Source texts of formatted documents:
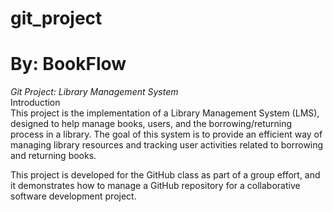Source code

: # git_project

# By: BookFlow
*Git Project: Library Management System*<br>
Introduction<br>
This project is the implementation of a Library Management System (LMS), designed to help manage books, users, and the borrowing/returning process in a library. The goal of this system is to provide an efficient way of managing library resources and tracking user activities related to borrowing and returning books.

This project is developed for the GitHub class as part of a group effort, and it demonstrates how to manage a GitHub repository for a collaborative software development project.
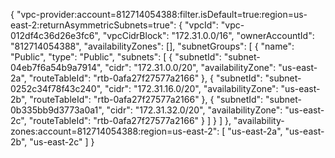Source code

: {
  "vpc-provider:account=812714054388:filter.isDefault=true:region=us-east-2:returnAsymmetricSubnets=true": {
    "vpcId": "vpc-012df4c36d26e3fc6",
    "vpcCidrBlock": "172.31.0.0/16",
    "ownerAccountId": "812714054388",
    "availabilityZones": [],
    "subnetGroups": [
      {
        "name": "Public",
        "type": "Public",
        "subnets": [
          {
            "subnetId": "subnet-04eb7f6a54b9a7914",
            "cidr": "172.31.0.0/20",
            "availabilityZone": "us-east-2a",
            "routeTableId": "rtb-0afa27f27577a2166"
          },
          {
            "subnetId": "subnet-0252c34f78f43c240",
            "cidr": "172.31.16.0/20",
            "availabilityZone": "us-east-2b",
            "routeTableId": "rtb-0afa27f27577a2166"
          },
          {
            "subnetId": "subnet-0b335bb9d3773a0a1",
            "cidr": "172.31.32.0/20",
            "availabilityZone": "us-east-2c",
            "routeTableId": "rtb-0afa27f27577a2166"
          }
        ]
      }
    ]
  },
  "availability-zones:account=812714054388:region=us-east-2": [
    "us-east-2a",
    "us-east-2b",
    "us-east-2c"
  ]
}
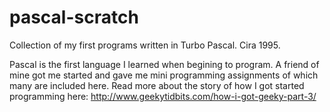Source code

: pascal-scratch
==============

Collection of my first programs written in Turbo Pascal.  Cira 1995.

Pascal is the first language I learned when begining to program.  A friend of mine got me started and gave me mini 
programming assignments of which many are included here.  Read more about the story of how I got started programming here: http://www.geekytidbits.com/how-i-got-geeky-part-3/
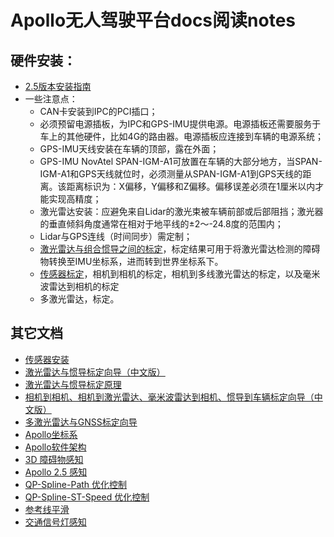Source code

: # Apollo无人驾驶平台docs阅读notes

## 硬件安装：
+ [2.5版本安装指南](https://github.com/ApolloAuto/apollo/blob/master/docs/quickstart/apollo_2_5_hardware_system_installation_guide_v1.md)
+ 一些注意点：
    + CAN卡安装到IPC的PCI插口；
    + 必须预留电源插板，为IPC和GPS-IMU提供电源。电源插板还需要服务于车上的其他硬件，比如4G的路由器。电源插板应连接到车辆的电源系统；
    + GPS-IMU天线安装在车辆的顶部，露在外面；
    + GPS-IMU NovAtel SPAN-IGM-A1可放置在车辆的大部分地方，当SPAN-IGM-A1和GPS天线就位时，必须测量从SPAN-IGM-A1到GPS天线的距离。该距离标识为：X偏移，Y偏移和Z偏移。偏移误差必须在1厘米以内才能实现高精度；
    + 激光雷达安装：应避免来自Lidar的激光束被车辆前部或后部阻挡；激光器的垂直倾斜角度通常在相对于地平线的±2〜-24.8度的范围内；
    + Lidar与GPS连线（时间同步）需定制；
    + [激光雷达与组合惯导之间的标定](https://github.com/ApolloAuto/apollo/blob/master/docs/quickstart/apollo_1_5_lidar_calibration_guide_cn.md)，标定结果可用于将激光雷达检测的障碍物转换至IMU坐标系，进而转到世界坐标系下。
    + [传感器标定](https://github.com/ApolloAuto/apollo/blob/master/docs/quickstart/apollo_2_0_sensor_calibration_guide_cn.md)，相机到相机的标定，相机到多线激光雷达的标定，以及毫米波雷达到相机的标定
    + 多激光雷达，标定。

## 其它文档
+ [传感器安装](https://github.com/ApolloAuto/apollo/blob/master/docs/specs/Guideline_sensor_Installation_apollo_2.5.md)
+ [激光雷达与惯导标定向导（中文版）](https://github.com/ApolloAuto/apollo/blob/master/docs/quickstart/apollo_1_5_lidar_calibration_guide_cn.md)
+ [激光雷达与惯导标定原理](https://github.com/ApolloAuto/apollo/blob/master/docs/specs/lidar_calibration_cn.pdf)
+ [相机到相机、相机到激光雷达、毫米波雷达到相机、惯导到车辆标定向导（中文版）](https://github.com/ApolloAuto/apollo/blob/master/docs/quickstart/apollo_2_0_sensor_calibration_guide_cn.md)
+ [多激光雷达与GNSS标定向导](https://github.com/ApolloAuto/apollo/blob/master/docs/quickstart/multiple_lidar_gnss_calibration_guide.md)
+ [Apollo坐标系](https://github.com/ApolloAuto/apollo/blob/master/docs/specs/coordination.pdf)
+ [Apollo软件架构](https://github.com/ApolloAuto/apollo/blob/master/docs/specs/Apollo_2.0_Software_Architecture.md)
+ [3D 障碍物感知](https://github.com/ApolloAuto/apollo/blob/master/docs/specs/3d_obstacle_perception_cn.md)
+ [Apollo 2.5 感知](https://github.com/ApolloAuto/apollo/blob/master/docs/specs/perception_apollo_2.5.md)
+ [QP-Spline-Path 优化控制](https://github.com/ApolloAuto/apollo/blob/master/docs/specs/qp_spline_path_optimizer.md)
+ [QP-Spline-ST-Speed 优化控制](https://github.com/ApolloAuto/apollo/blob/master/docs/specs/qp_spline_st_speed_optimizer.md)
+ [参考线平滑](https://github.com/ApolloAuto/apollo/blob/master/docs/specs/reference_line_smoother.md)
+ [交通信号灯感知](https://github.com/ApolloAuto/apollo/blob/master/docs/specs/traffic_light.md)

=== Exercise description ===
Among the lines above, find those containing the word "Management" and copy each.

=== Answer section ===
*Git Project: Library Management System*<br>
This project is the implementation of a Library Management System (LMS), designed to help manage books, users, and the borrowing/returning process in a library. The goal of this system is to provide an efficient way of managing library resources and tracking user activities related to borrowing and returning books.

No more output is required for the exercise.